> **What needs to be done**
Keep every character as it is and output all of the records.

> **Data records**
:::

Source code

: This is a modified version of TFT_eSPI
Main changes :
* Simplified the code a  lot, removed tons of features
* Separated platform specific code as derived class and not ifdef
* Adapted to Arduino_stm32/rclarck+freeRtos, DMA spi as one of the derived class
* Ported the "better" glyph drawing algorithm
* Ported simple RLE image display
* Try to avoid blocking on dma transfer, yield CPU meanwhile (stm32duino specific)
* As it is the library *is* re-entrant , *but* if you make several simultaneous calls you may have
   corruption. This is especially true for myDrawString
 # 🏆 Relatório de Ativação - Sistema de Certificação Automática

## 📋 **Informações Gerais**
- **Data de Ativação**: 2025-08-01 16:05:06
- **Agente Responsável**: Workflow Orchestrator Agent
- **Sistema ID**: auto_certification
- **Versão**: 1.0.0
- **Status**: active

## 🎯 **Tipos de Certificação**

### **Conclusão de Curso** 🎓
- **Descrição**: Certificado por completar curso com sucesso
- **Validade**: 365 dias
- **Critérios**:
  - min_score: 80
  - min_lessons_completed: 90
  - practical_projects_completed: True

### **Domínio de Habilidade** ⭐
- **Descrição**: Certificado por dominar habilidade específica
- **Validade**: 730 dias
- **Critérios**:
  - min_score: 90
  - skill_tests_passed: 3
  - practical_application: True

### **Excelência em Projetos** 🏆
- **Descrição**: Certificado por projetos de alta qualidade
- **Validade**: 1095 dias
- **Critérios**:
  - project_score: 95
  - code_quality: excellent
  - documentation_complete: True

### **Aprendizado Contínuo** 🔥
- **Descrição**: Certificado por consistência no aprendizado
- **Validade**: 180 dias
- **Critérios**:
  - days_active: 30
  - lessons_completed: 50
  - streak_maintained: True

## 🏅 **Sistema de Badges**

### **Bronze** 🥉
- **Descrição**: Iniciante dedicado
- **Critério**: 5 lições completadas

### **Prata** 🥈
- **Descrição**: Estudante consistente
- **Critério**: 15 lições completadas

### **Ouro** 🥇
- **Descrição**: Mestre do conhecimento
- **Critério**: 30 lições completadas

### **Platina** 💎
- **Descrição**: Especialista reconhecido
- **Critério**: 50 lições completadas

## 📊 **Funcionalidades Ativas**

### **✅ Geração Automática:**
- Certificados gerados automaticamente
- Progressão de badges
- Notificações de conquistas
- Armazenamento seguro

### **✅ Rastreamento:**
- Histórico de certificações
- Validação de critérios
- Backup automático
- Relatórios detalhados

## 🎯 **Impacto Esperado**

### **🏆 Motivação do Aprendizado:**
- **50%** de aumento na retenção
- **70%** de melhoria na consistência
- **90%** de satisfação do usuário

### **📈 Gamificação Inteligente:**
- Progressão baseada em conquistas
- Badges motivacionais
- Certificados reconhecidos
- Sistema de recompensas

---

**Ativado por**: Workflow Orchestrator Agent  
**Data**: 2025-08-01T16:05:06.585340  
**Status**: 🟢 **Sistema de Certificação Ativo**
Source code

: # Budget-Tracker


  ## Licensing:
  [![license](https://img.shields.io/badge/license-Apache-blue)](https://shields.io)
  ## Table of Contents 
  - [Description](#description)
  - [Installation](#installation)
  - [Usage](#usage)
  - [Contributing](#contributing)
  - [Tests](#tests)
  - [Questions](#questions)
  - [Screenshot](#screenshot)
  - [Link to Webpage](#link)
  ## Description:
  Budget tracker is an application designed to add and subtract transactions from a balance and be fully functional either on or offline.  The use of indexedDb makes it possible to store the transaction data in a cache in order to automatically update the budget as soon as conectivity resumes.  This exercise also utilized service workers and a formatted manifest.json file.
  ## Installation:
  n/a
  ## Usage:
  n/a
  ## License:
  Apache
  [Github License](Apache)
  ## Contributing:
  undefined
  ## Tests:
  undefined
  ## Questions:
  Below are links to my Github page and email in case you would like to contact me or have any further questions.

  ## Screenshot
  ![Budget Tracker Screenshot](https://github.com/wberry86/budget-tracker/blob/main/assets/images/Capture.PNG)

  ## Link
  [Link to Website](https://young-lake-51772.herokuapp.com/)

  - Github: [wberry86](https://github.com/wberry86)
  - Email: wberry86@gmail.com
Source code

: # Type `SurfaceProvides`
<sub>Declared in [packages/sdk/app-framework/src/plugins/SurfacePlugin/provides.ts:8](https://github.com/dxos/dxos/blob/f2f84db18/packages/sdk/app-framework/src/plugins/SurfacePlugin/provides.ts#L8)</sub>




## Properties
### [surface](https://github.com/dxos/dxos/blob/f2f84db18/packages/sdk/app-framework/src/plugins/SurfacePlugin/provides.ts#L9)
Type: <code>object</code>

:::

> **Written answer**
Source code

: This is a modified version of TFT_eSPI
Main changes :
* Simplified the code a  lot, removed tons of features
* Separated platform specific code as derived class and not ifdef
* Adapted to Arduino_stm32/rclarck+freeRtos, DMA spi as one of the derived class
* Ported the "better" glyph drawing algorithm
* Ported simple RLE image display
* Try to avoid blocking on dma transfer, yield CPU meanwhile (stm32duino specific)
* As it is the library *is* re-entrant , *but* if you make several simultaneous calls you may have
   corruption. This is especially true for myDrawString
 # 🏆 Relatório de Ativação - Sistema de Certificação Automática

## 📋 **Informações Gerais**
- **Data de Ativação**: 2025-08-01 16:05:06
- **Agente Responsável**: Workflow Orchestrator Agent
- **Sistema ID**: auto_certification
- **Versão**: 1.0.0
- **Status**: active

## 🎯 **Tipos de Certificação**

### **Conclusão de Curso** 🎓
- **Descrição**: Certificado por completar curso com sucesso
- **Validade**: 365 dias
- **Critérios**:
  - min_score: 80
  - min_lessons_completed: 90
  - practical_projects_completed: True

### **Domínio de Habilidade** ⭐
- **Descrição**: Certificado por dominar habilidade específica
- **Validade**: 730 dias
- **Critérios**:
  - min_score: 90
  - skill_tests_passed: 3
  - practical_application: True

### **Excelência em Projetos** 🏆
- **Descrição**: Certificado por projetos de alta qualidade
- **Validade**: 1095 dias
- **Critérios**:
  - project_score: 95
  - code_quality: excellent
  - documentation_complete: True

### **Aprendizado Contínuo** 🔥
- **Descrição**: Certificado por consistência no aprendizado
- **Validade**: 180 dias
- **Critérios**:
  - days_active: 30
  - lessons_completed: 50
  - streak_maintained: True

## 🏅 **Sistema de Badges**

### **Bronze** 🥉
- **Descrição**: Iniciante dedicado
- **Critério**: 5 lições completadas

### **Prata** 🥈
- **Descrição**: Estudante consistente
- **Critério**: 15 lições completadas

### **Ouro** 🥇
- **Descrição**: Mestre do conhecimento
- **Critério**: 30 lições completadas

### **Platina** 💎
- **Descrição**: Especialista reconhecido
- **Critério**: 50 lições completadas

## 📊 **Funcionalidades Ativas**

### **✅ Geração Automática:**
- Certificados gerados automaticamente
- Progressão de badges
- Notificações de conquistas
- Armazenamento seguro

### **✅ Rastreamento:**
- Histórico de certificações
- Validação de critérios
- Backup automático
- Relatórios detalhados

## 🎯 **Impacto Esperado**

### **🏆 Motivação do Aprendizado:**
- **50%** de aumento na retenção
- **70%** de melhoria na consistência
- **90%** de satisfação do usuário

### **📈 Gamificação Inteligente:**
- Progressão baseada em conquistas
- Badges motivacionais
- Certificados reconhecidos
- Sistema de recompensas

---

**Ativado por**: Workflow Orchestrator Agent  
**Data**: 2025-08-01T16:05:06.585340  
**Status**: 🟢 **Sistema de Certificação Ativo**
Source code

: # Budget-Tracker


  ## Licensing:
  [![license](https://img.shields.io/badge/license-Apache-blue)](https://shields.io)
  ## Table of Contents 
  - [Description](#description)
  - [Installation](#installation)
  - [Usage](#usage)
  - [Contributing](#contributing)
  - [Tests](#tests)
  - [Questions](#questions)
  - [Screenshot](#screenshot)
  - [Link to Webpage](#link)
  ## Description:
  Budget tracker is an application designed to add and subtract transactions from a balance and be fully functional either on or offline.  The use of indexedDb makes it possible to store the transaction data in a cache in order to automatically update the budget as soon as conectivity resumes.  This exercise also utilized service workers and a formatted manifest.json file.
  ## Installation:
  n/a
  ## Usage:
  n/a
  ## License:
  Apache
  [Github License](Apache)
  ## Contributing:
  undefined
  ## Tests:
  undefined
  ## Questions:
  Below are links to my Github page and email in case you would like to contact me or have any further questions.

  ## Screenshot
  ![Budget Tracker Screenshot](https://github.com/wberry86/budget-tracker/blob/main/assets/images/Capture.PNG)

  ## Link
  [Link to Website](https://young-lake-51772.herokuapp.com/)

  - Github: [wberry86](https://github.com/wberry86)
  - Email: wberry86@gmail.com
Source code

: # Type `SurfaceProvides`
<sub>Declared in [packages/sdk/app-framework/src/plugins/SurfacePlugin/provides.ts:8](https://github.com/dxos/dxos/blob/f2f84db18/packages/sdk/app-framework/src/plugins/SurfacePlugin/provides.ts#L8)</sub>




## Properties
### [surface](https://github.com/dxos/dxos/blob/f2f84db18/packages/sdk/app-framework/src/plugins/SurfacePlugin/provides.ts#L9)
Type: <code>object</code>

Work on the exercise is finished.